Task goal: Which lines hold the word "that"? Copy each of them from the material.

● ● ● ● ● ● ●

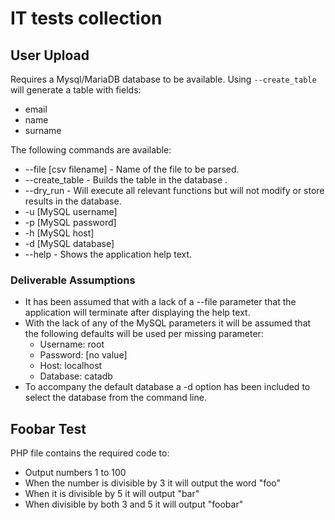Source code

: # IT tests collection

## User Upload

Requires a Mysql/MariaDB database to be available. Using `--create_table` will generate a table with fields:
- email
- name
- surname

The following commands are available:
- --file [csv filename] - Name of the file to be parsed.
- --create_table - Builds the table in the database .
- --dry_run - Will execute all relevant functions but will not modify or store results in the database.
- -u [MySQL username]
- -p [MySQL password]
- -h [MySQL host]
- -d [MySQL database]
- --help - Shows the application help text.

### Deliverable Assumptions

- It has been assumed that with a lack of a --file parameter that the application will terminate after displaying the help text.
- With the lack of any of the MySQL parameters it will be assumed that the following defaults will be used per missing parameter:
  - Username: root
  - Password: [no value]
  - Host: localhost
  - Database: catadb
- To accompany the default database a -d option has been included to select the database from the command line.

## Foobar Test

PHP file contains the required code to:
- Output numbers 1 to 100
- When the number is divisible by 3 it will output the word "foo"
- When it is divisible by 5 it will output "bar"
- When divisible by both 3 and 5 it will output "foobar"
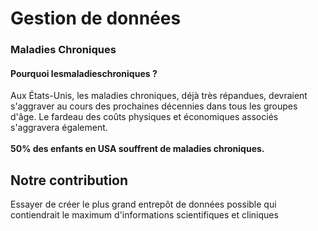 # Gestion de données
### Maladies Chroniques

#### Pourquoi lesmaladieschroniques ?

Aux États-Unis, les maladies chroniques, déjà très répandues, devraient s'aggraver au cours des prochaines décennies dans tous les groupes d'âge. 
Le fardeau des coûts physiques et économiques associés s'aggravera également. <br><br>
**50% des enfants en USA souffrent de maladies chroniques.**<br>

## Notre contribution 
Essayer de créer le plus grand entrepôt de données possible qui contiendrait le maximum d'informations scientifiques et cliniques
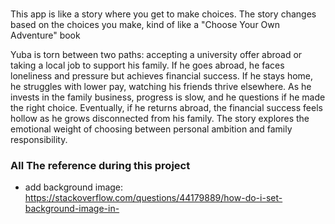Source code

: #
This app is like a story where you get to make choices. The story changes based on the choices you make, kind of like a "Choose Your Own Adventure" book

Yuba is torn between two paths: accepting a university offer abroad or taking a local job to support his family.
If he goes abroad, he faces loneliness and pressure but achieves financial success. 
If he stays home, he struggles with lower pay, watching his friends thrive elsewhere. 
As he invests in the family business, progress is slow, and he questions if he made the right choice. 
Eventually, if he returns abroad, the financial success feels hollow as he grows disconnected from his family. 
The story explores the emotional weight of choosing between personal ambition and family responsibility.






### All The reference during this project
- add background image: https://stackoverflow.com/questions/44179889/how-do-i-set-background-image-in-
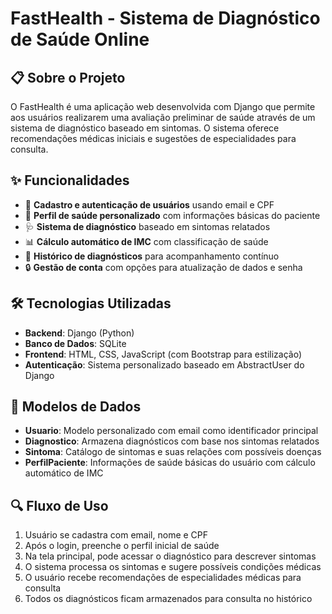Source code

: # FastHealth - Sistema de Diagnóstico de Saúde Online

## 📋 Sobre o Projeto

O FastHealth é uma aplicação web desenvolvida com Django que permite aos usuários realizarem uma avaliação preliminar de saúde através de um sistema de diagnóstico baseado em sintomas. O sistema oferece recomendações médicas iniciais e sugestões de especialidades para consulta.

## ✨ Funcionalidades

- 👤 **Cadastro e autenticação de usuários** usando email e CPF
- 📝 **Perfil de saúde personalizado** com informações básicas do paciente
- 🩺 **Sistema de diagnóstico** baseado em sintomas relatados
- 📊 **Cálculo automático de IMC** com classificação de saúde
- 📜 **Histórico de diagnósticos** para acompanhamento contínuo
- 🔒 **Gestão de conta** com opções para atualização de dados e senha

## 🛠️ Tecnologias Utilizadas

- **Backend**: Django (Python)
- **Banco de Dados**: SQLite
- **Frontend**: HTML, CSS, JavaScript (com Bootstrap para estilização)
- **Autenticação**: Sistema personalizado baseado em AbstractUser do Django

## 🧰 Modelos de Dados

- **Usuario**: Modelo personalizado com email como identificador principal
- **Diagnostico**: Armazena diagnósticos com base nos sintomas relatados
- **Sintoma**: Catálogo de sintomas e suas relações com possíveis doenças
- **PerfilPaciente**: Informações de saúde básicas do usuário com cálculo automático de IMC

## 🔍 Fluxo de Uso

1. Usuário se cadastra com email, nome e CPF
2. Após o login, preenche o perfil inicial de saúde
3. Na tela principal, pode acessar o diagnóstico para descrever sintomas
4. O sistema processa os sintomas e sugere possíveis condições médicas
5. O usuário recebe recomendações de especialidades médicas para consulta
6. Todos os diagnósticos ficam armazenados para consulta no histórico


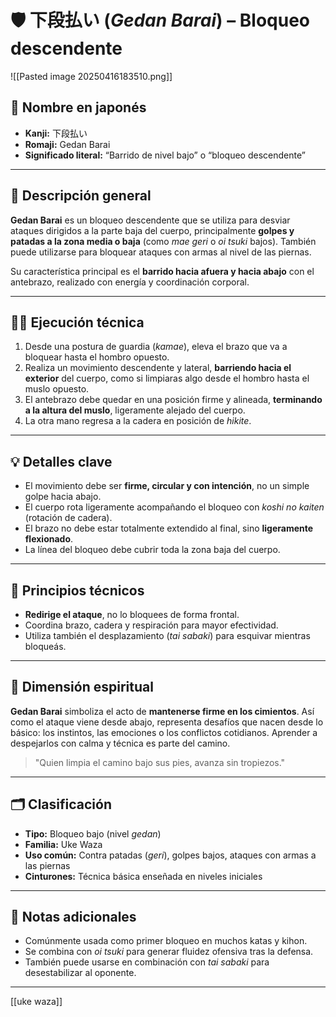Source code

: 
# 🛡️ 下段払い (*Gedan Barai*) – Bloqueo descendente

![[Pasted image 20250416183510.png]]

## 🧾 Nombre en japonés
- **Kanji:** 下段払い
- **Romaji:** Gedan Barai
- **Significado literal:** “Barrido de nivel bajo” o “bloqueo descendente”

---

## 📖 Descripción general

**Gedan Barai** es un bloqueo descendente que se utiliza para desviar ataques dirigidos a la parte baja del cuerpo, principalmente **golpes y patadas a la zona media o baja** (como *mae geri* o *oi tsuki* bajos). También puede utilizarse para bloquear ataques con armas al nivel de las piernas.

Su característica principal es el **barrido hacia afuera y hacia abajo** con el antebrazo, realizado con energía y coordinación corporal.

---

## 🧍‍♂️ Ejecución técnica

1. Desde una postura de guardia (*kamae*), eleva el brazo que va a bloquear hasta el hombro opuesto.
2. Realiza un movimiento descendente y lateral, **barriendo hacia el exterior** del cuerpo, como si limpiaras algo desde el hombro hasta el muslo opuesto.
3. El antebrazo debe quedar en una posición firme y alineada, **terminando a la altura del muslo**, ligeramente alejado del cuerpo.
4. La otra mano regresa a la cadera en posición de *hikite*.

---

## 💡 Detalles clave

- El movimiento debe ser **firme, circular y con intención**, no un simple golpe hacia abajo.
- El cuerpo rota ligeramente acompañando el bloqueo con *koshi no kaiten* (rotación de cadera).
- El brazo no debe estar totalmente extendido al final, sino **ligeramente flexionado**.
- La línea del bloqueo debe cubrir toda la zona baja del cuerpo.

---

## 🧠 Principios técnicos

- **Redirige el ataque**, no lo bloquees de forma frontal.
- Coordina brazo, cadera y respiración para mayor efectividad.
- Utiliza también el desplazamiento (*tai sabaki*) para esquivar mientras bloqueás.

---

## 🧘 Dimensión espiritual

**Gedan Barai** simboliza el acto de **mantenerse firme en los cimientos**. Así como el ataque viene desde abajo, representa desafíos que nacen desde lo básico: los instintos, las emociones o los conflictos cotidianos. Aprender a despejarlos con calma y técnica es parte del camino.

> "Quien limpia el camino bajo sus pies, avanza sin tropiezos."

---

## 🗂 Clasificación

- **Tipo:** Bloqueo bajo (nivel *gedan*)
- **Familia:** Uke Waza
- **Uso común:** Contra patadas (*geri*), golpes bajos, ataques con armas a las piernas
- **Cinturones:** Técnica básica enseñada en niveles iniciales

---

## 📝 Notas adicionales

- Comúnmente usada como primer bloqueo en muchos katas y kihon.
- Se combina con *oi tsuki* para generar fluidez ofensiva tras la defensa.
- También puede usarse en combinación con *tai sabaki* para desestabilizar al oponente.

---
[[uke waza]]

● ● ● ● ● ● ●

Answer to this exercise:
- It has been assumed that with a lack of a --file parameter that the application will terminate after displaying the help text.
- With the lack of any of the MySQL parameters it will be assumed that the following defaults will be used per missing parameter:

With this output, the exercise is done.